Chris had been stuck in some pretty outdated, barebones, or generally bad flight simulators in his day. The pre-ROTC program in his high school had an old American unit that might have dated back to their African wars in the eighties, with a wobbly suspension and 3D graphics straight from the depths of the uncanny valley.
This simulator had a lot of the same problems as those bad flight simulators, for the precise reason that it wasn’t a flight simulator, nor a tank simulator, nor any kind of simulator anyone had ever needed before.
Inside a cockpit pulled off a barebones proof-of-concept prototype Duelist, Chris’s vision of the starkly-lit digital facsimile of the Sonoran desert in his headset swayed as his simulated exoskeleton made its awkward strides, while his body remained bolt upright, making his head swim. There was a rudimentary scenario he was following, finding a target– in this case, a stationary model of a Colombian tank– and shooting it with the only weapons system that had thus far been programmed into the hastily-made simulation software, the twin coilguns running in tubes through the whole length of the arms. Really, he was just here to get used to moving in the damned thing.
The whole theory behind the Treaty of Budapest and its system of duels to stand in for wars was that two representatives of their nations were supposed to be fighting in personal combat, that the man-shaped vehicles around them were to be more like a knight’s armor than something mechanical.

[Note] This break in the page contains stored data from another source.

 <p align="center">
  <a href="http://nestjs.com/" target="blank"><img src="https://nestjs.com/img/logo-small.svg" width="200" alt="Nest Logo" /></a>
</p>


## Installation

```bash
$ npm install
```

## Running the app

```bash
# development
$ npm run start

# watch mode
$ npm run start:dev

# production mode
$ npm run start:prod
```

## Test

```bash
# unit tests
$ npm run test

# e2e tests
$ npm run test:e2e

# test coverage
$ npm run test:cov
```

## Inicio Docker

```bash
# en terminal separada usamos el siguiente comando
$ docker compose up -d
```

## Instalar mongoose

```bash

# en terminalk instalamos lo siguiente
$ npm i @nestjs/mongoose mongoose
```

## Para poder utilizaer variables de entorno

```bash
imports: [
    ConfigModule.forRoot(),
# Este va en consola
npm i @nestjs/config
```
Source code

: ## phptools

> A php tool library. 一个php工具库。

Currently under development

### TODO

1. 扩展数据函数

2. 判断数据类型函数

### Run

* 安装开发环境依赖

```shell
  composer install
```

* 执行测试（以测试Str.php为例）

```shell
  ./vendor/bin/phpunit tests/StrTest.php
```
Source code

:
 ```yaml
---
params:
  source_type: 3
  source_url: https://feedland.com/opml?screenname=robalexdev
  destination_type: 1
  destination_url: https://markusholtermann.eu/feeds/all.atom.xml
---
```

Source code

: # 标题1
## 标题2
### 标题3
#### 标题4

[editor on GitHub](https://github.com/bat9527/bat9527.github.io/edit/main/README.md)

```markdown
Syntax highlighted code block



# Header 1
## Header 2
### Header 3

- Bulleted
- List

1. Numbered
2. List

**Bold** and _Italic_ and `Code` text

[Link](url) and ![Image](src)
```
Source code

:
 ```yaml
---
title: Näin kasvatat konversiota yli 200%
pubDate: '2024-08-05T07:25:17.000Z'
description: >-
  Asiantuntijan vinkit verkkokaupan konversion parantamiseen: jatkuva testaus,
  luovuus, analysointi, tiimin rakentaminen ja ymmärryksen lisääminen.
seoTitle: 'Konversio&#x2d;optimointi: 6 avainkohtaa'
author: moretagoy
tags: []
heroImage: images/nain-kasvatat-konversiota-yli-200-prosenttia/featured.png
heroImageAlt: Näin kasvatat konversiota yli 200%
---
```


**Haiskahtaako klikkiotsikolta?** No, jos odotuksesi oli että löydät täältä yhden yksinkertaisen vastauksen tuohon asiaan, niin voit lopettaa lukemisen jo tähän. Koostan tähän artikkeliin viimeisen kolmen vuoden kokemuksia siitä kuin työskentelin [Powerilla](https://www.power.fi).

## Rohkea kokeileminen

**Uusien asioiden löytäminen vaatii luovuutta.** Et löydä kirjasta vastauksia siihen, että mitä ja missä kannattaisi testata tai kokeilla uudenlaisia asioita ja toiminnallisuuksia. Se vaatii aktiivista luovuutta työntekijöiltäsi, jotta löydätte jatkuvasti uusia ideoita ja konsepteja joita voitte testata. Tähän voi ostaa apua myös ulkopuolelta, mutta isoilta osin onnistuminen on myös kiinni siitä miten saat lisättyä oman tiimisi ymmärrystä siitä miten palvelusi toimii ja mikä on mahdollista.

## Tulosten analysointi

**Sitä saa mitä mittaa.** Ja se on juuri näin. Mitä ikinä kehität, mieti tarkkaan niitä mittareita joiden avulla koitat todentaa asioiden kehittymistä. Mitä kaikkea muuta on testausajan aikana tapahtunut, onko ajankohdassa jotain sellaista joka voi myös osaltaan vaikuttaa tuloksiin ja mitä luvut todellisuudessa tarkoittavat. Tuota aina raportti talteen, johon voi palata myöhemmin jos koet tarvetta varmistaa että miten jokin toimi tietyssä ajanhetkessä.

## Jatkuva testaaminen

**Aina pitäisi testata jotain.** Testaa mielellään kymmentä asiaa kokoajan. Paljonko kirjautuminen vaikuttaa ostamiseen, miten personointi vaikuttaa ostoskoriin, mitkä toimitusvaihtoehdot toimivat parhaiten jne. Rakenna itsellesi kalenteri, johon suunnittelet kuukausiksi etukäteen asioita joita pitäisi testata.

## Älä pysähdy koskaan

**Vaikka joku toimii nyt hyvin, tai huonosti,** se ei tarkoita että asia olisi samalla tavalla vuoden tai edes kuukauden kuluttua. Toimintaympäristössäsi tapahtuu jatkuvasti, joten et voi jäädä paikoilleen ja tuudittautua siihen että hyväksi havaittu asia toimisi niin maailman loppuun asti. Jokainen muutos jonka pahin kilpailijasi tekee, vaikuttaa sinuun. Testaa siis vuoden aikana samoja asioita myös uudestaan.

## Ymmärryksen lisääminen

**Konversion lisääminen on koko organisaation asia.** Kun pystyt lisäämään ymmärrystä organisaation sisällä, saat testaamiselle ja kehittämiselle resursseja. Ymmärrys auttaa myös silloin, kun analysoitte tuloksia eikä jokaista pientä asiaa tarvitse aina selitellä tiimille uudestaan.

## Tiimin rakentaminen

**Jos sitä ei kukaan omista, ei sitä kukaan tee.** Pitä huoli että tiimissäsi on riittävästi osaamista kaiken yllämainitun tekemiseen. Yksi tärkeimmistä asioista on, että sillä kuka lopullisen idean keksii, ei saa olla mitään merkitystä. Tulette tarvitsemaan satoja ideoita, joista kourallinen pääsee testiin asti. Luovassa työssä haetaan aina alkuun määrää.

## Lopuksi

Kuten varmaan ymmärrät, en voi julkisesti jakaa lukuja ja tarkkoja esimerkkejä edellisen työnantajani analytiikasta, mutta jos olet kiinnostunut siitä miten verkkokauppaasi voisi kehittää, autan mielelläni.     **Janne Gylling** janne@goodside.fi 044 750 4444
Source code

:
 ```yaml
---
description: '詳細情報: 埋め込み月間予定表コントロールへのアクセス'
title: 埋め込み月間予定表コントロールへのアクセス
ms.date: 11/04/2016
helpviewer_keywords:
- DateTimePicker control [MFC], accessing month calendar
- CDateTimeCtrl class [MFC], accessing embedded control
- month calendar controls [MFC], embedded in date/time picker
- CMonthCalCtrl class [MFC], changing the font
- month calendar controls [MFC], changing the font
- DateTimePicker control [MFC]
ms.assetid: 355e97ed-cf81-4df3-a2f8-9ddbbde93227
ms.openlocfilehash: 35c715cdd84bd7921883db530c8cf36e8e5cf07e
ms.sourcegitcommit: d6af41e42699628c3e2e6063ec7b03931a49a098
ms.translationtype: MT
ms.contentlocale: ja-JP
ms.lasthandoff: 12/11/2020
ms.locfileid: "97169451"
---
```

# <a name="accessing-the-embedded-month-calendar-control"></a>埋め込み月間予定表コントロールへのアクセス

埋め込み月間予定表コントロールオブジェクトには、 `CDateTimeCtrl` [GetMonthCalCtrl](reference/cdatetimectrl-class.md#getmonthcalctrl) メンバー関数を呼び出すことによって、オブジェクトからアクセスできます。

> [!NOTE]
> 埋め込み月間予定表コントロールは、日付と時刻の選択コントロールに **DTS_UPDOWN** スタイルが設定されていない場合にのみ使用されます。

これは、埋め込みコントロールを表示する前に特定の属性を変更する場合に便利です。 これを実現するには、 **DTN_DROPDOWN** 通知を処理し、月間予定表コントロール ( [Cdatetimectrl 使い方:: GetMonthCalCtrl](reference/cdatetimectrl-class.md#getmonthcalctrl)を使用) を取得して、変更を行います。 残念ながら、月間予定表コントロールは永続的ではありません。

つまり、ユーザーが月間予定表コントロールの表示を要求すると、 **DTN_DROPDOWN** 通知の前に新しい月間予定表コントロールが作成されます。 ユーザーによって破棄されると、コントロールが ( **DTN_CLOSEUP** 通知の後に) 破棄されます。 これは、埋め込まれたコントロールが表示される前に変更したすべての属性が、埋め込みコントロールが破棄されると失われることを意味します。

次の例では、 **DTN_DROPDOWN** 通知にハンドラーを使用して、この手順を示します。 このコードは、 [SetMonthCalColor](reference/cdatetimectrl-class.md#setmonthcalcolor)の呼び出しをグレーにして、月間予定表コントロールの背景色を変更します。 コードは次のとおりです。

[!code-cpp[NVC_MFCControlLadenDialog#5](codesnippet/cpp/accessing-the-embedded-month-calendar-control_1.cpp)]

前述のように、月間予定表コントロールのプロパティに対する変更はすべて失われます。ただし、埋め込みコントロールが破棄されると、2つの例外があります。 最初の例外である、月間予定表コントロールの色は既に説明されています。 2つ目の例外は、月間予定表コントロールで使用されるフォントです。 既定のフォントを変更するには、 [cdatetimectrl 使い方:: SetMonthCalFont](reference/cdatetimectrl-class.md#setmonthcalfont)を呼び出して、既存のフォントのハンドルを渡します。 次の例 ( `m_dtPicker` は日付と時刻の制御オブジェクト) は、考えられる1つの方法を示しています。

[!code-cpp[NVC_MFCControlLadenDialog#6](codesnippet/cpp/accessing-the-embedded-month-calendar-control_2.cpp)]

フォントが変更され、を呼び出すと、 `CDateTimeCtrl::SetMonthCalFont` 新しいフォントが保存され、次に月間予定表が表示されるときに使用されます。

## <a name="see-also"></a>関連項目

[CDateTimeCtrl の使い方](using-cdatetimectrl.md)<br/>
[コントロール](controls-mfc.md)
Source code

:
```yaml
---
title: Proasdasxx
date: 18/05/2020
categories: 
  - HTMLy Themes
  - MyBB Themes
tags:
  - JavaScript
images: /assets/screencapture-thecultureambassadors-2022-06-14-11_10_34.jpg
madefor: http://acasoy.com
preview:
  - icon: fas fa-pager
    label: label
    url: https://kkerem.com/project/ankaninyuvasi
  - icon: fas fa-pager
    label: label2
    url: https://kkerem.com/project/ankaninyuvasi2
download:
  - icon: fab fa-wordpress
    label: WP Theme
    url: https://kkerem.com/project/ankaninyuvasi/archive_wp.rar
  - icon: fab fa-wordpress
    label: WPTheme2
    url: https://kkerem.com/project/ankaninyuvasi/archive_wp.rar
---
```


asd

Chris had never put on more all-encasing armor than padded fencing gear or, for the rare small arms drill, ballistic plates, but he couldn’t imagine either his Eastern or Western predecessors of five or six hundred years ago, the mounted knights of France and Spain nor the samurai of Japan, had a harder time moving on donning their armor for the first time than he was having now.
He stumbled again, this time misjudging the depth of a rocky ledge as he stepped down it. The simulated Duelist slammed cockpit-first into a boulder on this narrow ravine’s opposite slope, and for once, Chris was glad they hadn’t rigged the physical cockpit to sway and jerk with its simulated position. It was enough to see that impact, without it running through his bones.
“Hey, kid,” General Earp called through his earpiece, “maybe you best be thinkin’ ‘bout callin’ it quits. You’ve been at this since the crack of dawn, and you’ve blasted that same tank a good fifteen, twenty times.”
Chris tapped a button on the inverted spheres surrounding his hands to toggle a more detailed heads-up display. He had finally gotten the hang of that motion, at least– he wore gloves that tracked his hand motions to control those of the Duelist, but if he held his thumb a certain way, the Duelist’s hands froze and allowed him to interact with the panels controlling his displays and weapons. He flipped through screens until he found the one with simulation metadata, and checked the real-life time.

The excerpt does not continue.